The Wieliczka Salt Mine (Polish: Kopalnia soli Wieliczka), located in the town of Wieliczka in southern Poland, lies within the Kraków metropolitan area. The mine, built in the 13th century, produced table salt continuously until 2007, as one of the world's oldest salt mines still in operation. From its beginning and throughout its existence, the Royal mine was run by the Żupy krakowskie Salt Mines. Commercial mining was discontinued in 1996 due to low salt prices and mine flooding. The mine's attractions include dozens of statues, three chapels and an entire cathedral that has been carved out of the rock salt by the miners. The oldest sculptures are augmented by the new carvings by contemporary artists.

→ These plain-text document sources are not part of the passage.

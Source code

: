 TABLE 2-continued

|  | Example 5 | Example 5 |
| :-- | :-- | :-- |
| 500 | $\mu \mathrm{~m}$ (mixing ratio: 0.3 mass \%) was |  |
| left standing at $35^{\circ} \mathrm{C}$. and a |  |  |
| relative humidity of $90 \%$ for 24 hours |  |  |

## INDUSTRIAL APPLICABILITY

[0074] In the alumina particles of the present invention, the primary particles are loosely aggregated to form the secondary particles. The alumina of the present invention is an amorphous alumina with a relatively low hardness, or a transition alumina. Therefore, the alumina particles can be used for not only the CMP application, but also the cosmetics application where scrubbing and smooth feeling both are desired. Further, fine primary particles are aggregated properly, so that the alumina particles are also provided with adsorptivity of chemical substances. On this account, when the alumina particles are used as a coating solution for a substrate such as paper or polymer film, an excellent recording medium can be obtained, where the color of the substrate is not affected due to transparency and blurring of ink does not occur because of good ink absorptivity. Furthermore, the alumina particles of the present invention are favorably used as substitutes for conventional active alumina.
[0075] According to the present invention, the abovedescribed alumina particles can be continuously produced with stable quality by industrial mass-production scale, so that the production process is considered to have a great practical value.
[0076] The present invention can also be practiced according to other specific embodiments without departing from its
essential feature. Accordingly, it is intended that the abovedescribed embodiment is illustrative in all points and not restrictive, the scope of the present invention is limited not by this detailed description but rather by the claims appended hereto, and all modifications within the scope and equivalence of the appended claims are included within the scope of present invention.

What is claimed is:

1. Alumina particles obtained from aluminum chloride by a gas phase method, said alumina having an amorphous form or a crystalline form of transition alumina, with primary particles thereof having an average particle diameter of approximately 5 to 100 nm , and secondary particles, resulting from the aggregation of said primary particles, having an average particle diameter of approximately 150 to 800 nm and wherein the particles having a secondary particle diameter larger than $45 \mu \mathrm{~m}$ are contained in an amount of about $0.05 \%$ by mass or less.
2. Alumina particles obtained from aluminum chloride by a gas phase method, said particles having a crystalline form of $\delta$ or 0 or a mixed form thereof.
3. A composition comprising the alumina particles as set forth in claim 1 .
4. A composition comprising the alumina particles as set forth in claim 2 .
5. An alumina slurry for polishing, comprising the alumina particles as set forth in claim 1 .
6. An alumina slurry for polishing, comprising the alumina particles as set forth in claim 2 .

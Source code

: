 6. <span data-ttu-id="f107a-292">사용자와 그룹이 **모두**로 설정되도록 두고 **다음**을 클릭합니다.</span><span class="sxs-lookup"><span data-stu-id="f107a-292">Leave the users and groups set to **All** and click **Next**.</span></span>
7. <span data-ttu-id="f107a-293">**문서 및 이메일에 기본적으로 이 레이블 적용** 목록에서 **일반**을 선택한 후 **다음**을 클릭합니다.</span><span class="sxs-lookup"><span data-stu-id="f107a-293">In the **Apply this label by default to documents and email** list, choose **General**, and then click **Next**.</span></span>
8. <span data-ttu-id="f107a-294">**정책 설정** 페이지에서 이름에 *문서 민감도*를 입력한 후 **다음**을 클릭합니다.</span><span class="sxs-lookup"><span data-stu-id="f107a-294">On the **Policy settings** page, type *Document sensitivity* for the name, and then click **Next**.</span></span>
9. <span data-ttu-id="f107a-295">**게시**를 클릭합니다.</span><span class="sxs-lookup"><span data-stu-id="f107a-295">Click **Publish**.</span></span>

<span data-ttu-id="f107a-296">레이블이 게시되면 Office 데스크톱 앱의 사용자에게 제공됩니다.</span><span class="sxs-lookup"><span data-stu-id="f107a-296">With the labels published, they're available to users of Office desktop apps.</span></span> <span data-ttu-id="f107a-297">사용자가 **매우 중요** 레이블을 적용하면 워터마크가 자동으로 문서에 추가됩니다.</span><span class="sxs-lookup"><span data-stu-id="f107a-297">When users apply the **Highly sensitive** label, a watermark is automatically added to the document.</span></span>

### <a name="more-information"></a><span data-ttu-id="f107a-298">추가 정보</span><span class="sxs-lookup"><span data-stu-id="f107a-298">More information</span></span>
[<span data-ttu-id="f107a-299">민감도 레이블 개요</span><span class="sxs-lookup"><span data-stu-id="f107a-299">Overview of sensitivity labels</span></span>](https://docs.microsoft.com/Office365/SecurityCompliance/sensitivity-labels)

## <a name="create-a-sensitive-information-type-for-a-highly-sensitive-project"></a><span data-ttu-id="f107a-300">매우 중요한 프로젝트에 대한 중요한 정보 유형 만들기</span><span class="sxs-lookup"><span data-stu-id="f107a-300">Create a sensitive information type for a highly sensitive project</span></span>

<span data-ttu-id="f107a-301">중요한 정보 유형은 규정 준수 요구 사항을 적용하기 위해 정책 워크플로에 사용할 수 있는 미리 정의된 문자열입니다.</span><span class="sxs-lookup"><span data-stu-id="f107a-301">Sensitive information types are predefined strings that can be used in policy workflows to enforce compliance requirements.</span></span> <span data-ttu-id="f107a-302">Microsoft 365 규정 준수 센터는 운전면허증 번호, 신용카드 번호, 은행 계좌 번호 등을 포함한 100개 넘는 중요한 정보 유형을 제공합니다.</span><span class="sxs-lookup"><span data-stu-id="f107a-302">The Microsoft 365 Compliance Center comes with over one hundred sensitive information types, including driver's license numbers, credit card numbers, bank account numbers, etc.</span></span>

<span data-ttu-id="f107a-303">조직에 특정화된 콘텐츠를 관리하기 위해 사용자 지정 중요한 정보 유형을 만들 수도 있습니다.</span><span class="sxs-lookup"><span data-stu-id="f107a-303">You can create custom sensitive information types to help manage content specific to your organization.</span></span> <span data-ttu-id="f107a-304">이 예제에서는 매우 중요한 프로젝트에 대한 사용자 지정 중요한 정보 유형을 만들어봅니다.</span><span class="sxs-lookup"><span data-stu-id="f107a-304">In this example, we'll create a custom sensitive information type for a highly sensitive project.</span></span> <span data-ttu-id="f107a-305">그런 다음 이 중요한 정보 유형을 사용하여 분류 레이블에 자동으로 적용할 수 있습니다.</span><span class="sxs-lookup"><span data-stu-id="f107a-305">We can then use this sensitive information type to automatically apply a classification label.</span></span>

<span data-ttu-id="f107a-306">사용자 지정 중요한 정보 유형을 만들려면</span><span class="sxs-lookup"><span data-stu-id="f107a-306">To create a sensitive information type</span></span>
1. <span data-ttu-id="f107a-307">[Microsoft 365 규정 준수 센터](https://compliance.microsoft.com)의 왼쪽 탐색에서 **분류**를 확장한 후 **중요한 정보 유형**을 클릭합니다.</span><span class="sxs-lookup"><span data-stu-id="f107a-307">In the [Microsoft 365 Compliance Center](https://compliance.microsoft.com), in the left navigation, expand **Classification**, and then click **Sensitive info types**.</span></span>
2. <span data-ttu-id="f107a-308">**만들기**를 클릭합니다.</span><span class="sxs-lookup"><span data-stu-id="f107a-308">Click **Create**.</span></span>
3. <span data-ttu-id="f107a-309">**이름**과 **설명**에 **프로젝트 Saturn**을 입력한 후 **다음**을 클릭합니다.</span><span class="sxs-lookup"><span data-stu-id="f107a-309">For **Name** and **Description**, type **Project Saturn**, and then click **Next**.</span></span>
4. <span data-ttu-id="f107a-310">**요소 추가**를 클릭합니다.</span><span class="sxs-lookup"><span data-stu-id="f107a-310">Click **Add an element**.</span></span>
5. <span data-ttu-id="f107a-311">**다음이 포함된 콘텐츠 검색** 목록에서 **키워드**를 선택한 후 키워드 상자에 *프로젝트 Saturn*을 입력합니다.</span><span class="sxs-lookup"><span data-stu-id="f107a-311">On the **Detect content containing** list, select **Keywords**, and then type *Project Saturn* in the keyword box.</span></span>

The Wieliczka salt mine reaches a depth of 327 metres and is 288 kilometres long. A wooden staircase with 378 steps provides access to the 64 metres level of the mine. There is a 3 kilometres tour of the mine's corridors, chapels, statues and lake, 135 metres underground. An elevator provides access to the surface. The elevator holds 36 people (9 per car) and takes some 30 seconds to reach the surface. About 1.2 million people visit the Wieliczka Salt Mine annually.
The Wieliczka mine is often referred to as "the Underground Salt Cathedral of Poland." In 1978 it was placed on the original UNESCO list of the World Heritage Sites.